Clive Hamilton

Clive Hamilton

Clive Hamilton (1953, Carlton, Australië) doceert ethiek en is zeer betrokken bij het klimaatdebat. Hij wil de enorme impact van de mens op de aarde duidelijk maken om zo de destructieve exploitatie in een constructieve samenwerking te veranderen. Hamilton is bovendien China-expert.
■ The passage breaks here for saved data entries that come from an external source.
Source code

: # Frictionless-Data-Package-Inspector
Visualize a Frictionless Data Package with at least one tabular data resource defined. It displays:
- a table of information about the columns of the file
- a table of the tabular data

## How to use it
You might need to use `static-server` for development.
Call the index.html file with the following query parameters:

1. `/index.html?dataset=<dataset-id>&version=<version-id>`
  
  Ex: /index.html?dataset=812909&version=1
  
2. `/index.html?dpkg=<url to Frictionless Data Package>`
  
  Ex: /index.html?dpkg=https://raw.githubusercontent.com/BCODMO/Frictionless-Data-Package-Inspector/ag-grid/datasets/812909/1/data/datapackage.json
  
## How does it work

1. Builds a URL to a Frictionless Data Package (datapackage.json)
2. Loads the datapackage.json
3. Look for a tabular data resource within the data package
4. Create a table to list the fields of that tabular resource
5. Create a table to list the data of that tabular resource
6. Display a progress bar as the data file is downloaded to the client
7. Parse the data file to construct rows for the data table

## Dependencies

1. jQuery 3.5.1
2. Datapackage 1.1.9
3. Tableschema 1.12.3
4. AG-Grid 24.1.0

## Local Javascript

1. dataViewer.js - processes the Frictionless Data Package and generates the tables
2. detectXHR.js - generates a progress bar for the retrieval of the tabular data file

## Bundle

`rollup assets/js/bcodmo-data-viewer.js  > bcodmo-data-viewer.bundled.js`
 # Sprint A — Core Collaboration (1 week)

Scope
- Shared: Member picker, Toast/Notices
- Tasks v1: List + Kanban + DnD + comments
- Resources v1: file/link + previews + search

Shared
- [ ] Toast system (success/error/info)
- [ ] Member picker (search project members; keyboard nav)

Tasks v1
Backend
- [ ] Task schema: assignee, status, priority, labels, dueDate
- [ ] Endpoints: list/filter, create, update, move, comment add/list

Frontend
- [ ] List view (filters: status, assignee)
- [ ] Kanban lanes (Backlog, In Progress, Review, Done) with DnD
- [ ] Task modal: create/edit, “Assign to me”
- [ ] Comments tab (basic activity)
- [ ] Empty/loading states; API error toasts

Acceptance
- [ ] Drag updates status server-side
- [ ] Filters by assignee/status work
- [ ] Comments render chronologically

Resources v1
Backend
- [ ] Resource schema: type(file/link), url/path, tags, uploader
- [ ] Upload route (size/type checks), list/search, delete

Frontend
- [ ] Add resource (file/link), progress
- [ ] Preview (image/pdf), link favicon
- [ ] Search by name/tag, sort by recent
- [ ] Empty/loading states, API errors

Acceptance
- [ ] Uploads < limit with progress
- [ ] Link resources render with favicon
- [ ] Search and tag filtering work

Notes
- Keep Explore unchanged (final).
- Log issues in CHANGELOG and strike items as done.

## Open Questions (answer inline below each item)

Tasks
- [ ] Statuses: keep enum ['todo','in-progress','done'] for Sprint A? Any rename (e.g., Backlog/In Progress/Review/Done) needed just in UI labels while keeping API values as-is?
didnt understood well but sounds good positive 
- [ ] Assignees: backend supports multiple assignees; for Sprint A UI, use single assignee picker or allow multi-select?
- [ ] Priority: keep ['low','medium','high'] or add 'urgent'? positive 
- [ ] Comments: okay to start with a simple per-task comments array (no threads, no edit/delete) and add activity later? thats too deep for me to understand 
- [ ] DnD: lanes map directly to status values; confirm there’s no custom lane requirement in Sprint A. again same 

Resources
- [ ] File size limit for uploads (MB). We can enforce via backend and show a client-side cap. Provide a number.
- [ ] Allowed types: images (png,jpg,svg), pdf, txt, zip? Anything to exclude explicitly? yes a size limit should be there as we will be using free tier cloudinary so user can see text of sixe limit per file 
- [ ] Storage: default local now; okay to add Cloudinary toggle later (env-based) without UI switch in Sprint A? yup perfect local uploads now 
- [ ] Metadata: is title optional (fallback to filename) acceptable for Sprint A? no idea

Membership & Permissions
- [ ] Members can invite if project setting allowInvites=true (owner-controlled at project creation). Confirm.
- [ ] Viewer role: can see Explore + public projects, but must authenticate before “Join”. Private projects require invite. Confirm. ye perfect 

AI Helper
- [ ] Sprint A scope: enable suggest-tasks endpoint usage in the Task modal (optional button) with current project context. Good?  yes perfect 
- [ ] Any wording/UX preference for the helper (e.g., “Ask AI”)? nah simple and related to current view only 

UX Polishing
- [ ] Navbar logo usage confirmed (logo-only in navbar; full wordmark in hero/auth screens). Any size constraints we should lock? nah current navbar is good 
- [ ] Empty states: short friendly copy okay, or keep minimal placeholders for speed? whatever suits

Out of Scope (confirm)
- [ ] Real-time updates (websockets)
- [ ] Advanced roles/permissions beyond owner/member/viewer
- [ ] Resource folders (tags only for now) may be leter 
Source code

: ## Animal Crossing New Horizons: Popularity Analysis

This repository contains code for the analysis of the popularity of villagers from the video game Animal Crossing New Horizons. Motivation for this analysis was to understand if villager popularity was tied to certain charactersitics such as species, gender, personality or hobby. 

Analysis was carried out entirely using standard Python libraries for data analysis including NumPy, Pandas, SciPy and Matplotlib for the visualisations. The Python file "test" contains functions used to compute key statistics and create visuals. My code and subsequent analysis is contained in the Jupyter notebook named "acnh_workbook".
Voor Hamilton toont de complexiteit van het Antropoceen aan dat er met een multidisciplinaire bril naar de planetaire problemen gekeken moet worden. Hamilton heeft zo’n bril. Hij is professor ethiek en heeft geschiedenis, wiskunde, psychologie en economie gestudeerd. Sinds het begin van deze eeuw mengt hij zich actief in het klimaatdebat en wijst hij op de schaduwkanten van economische groei en hyperconsumentisme. Je kunt niet zeggen dat Hamilton’s werk getuigt van een vrolijke, optimistische visie op de toekomst. René ten Bos noemt hem met enige ironie een ‘schaamteloze pessimist’, maar bewondert zijn boek ‘De provocerende aarde’. Ik noem Hamilton liever een meedogenloze realist. Hij laat haarscherp zien dat we - ondanks alle ontkenningsmechanismen, optimistische toekomstvisies en politieke manipulaties - de provocatie van de aarde niet kunnen blijven negeren of bagatelliseren. Zijn stijl is nuchter, maar heeft een ondertoon van ontzetting en verontwaardiging over de leugens en misleidende oplossingen die aangedragen worden in het kader van de opwarming van de aarde. Tijdens onze reis in het Antropoceen zijn er volgens Hamilton maar twee opties:
1. We gaan gewoon zo door en zien wel waar het schip strandt. En het zal stranden als we in dit tempo en op deze schaal blijven produceren en consumeren. Wanneer? Dat is van een aantal factoren afhankelijk, maar voor het eerst in de geo-historie is duidelijk dat het lot van mens en aarde onlosmakelijk met elkaar verbonden zijn.
2. Vanwege die lotsverbondenheid kunnen we de feiten maar beter
onder ogen zien en aansturen op een volledige koersverandering
van ons denken. Hoe? Oog krijgen voor de destructieve menselijke
dwaasheid en voor de kwetsbaarheid van de aarde is een goed begin.
Daar is de filosofie voor nodig.
Hamilton pleit voor een nieuw antropocentrisme waarbij de recente bevindingen van de aardsysteemwetenschappen een belangrijke rol spelen. De mens is in de twintigste eeuw machtiger dan ooit. Maar die macht kunnen we nu niet meer zien als het autonome en superieure vermogen van de vrije wezens die wij denken te zijn. De nieuwste inzichten in het aardsysteem maken duidelijk dat onze kracht wordt ingeperkt door natuurlijke processen die krachtiger blijken te zijn. We zijn niet meer -maar ook niet minder! - dan een knoop in het weefsel van de natuur. We zijn machtige wereldscheppende (betekenis gevende) wezens, maar dit vermogen verleent ons niet de zeggen-schap over de aarde. Het wijst ons, aldus Hamilton, juist op de unieke verantwoordelijkheid die we ten aanzien van de aarde hebben.
De aardsysteemwetenschappen onthullen een nieuwe zijnshorizon:
een horizon van betekenissen en waarnemingswijzen met manieren van spreken en met handelingsmogelijkheden waar de aarde bij betrokken is. De breuk in het holoceen die Antropoceen heet, noopt tot een ontologische verschuiving in ons zelfverstaan en dit impliceert een andere verhouding tussen mens en de aarde. Pas als we de grootsheid van het menselijk project en het extreme gevaar van overmoed dat daarmee gepaard gaat, onder ogen zien, kunnen we een antwoord vinden op de grote vraag van onze tijd: hoe moeten we onze macht aanwenden om de aarde tot rust te brengen en te beschermen, in plaats van haar te vernietigen? Welk mensbeeld en welke wereld hebben we voor ogen als we de reis door het Antropoceen op een verantwoorde manier willen voortzetten?